As with everything else about the human experience—e.g. what we eat, how we raise our kids, how we dress our cats, etc.—we’re obsessed with how other people play games. It’s not really our business how people interact with Mario in the privacy of their home, but backseat gamers are everywhere... and they are loud.

They get especially touchy about matters of game difficulty. Some critics insist that quality of life options like difficulty adjustment and clear path-marking (as with the aforementioned "yellow paint" that infamously marks areas where players can interact with Final Fantasy VII Rebirth's environment) subverts the developers' original artistic vision for their game.

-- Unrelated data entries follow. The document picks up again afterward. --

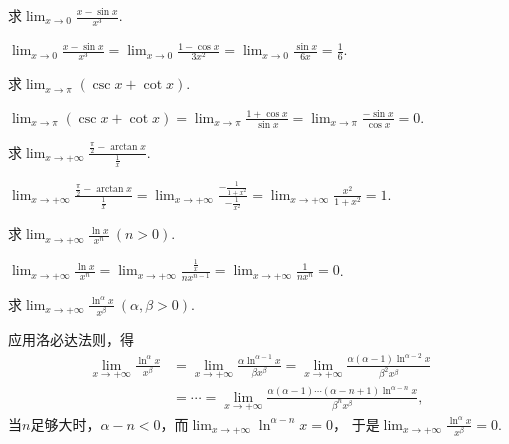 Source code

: \begin{example}
求\(\lim_{x\to0} \frac{x-\sin x}{x^3}\).
\begin{solution}
\(\lim_{x\to0} \frac{x-\sin x}{x^3}
= \lim_{x\to0} \frac{1-\cos x}{3x^2}
= \lim_{x\to0} \frac{\sin x}{6x}
= \frac16\).
\end{solution}
\end{example}

\begin{example}
求\(\lim_{x\to\pi} (\csc x+\cot x)\).
\begin{solution}
\(\lim_{x\to\pi} (\csc x+\cot x)
= \lim_{x\to\pi} \frac{1+\cos x}{\sin x}
= \lim_{x\to\pi} \frac{-\sin x}{\cos x}
= 0\).
\end{solution}
\end{example}

\begin{example}
求\(\lim_{x\to+\infty} \frac{\frac{\pi}{2} - \arctan x}{\frac{1}{x}}\).
\begin{solution}
\(\lim_{x\to+\infty} \frac{\frac{\pi}{2} - \arctan x}{\frac{1}{x}}
= \lim_{x\to+\infty} \frac{-\frac{1}{1+x^2}}{-\frac{1}{x^2}}
= \lim_{x\to+\infty} \frac{x^2}{1+x^2} = 1\).
\end{solution}
\end{example}

\begin{example}\label{example:微分中值定理.洛必达法则.无穷大比无穷大型1}
求\(\lim_{x\to+\infty} \frac{\ln x}{x^n}\ (n>0)\).
\begin{solution}
\(\lim_{x\to+\infty} \frac{\ln x}{x^n}
= \lim_{x\to+\infty} \frac{\frac{1}{x}}{n x^{n-1}} %
= \lim_{x\to+\infty} \frac{1}{n x^n} = 0\).
\end{solution}
\end{example}
\begin{example}
求\(\lim_{x\to+\infty} \frac{\ln^\alpha x}{x^\beta}\ (\alpha,\beta>0)\).
\begin{solution}
应用洛必达法则，得\begin{align*}
	\lim_{x\to+\infty} \frac{\ln^\alpha x}{x^\beta}
	&= \lim_{x\to+\infty} \frac{\alpha \ln^{\alpha-1} x}{\beta x^\beta}
	= \lim_{x\to+\infty} \frac{\alpha(\alpha-1) \ln^{\alpha-2} x}{\beta^2 x^\beta} \\
	&= \dotsb
	= \lim_{x\to+\infty} \frac{\alpha(\alpha-1)\dotsm(\alpha-n+1) \ln^{\alpha-n} x}{\beta^n x^\beta},
\end{align*}
当\(n\)足够大时，\(\alpha-n<0\)，而\(\lim_{x\to+\infty} \ln^{\alpha-n} x = 0\)，
于是\(\lim_{x\to+\infty} \frac{\ln^\alpha x}{x^\beta} = 0\).
\end{solution}
\end{example}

The debate won't be settled anytime soon. Video games are humanity's most deeply interactive art form, and are therefore lightning magnets for circular arguments. It's not enough to suggest that maybe people should be free to enjoy their games however, whenever, and wherever they wish. The kibbitz must flow.

With that in mind, it's still worth pointing out that there's no feeling like getting lost in a video game. Most modern games take pains to keep players from getting completely turned around, but the 8-bit era was full of games that would plunge you into their depths, sometimes resulting in a soft lock if you were unlucky. Manuals existed, as did guide books and playground lore, but rented or borrowed games often didn’t come with manuals; guide books were expensive; and playground lore often dissolved through gnarly sessions of Broken Telephone. Sometimes we didn't play games so much as we discovered dead ends. When you're handed 1989's Wizards and Warriors II: Ironsword without a word of instruction, what's there to do other than stumble through its sprawling levels, feeling out friend from foe? (After taking a moment to let shirtless box art Fabio spark whatever awakening you're owed at that point in your life.) And whomst amongst us did not take the king's pittance in Dragon Warrior before running as far away as possible without a stitch of clothing or a club?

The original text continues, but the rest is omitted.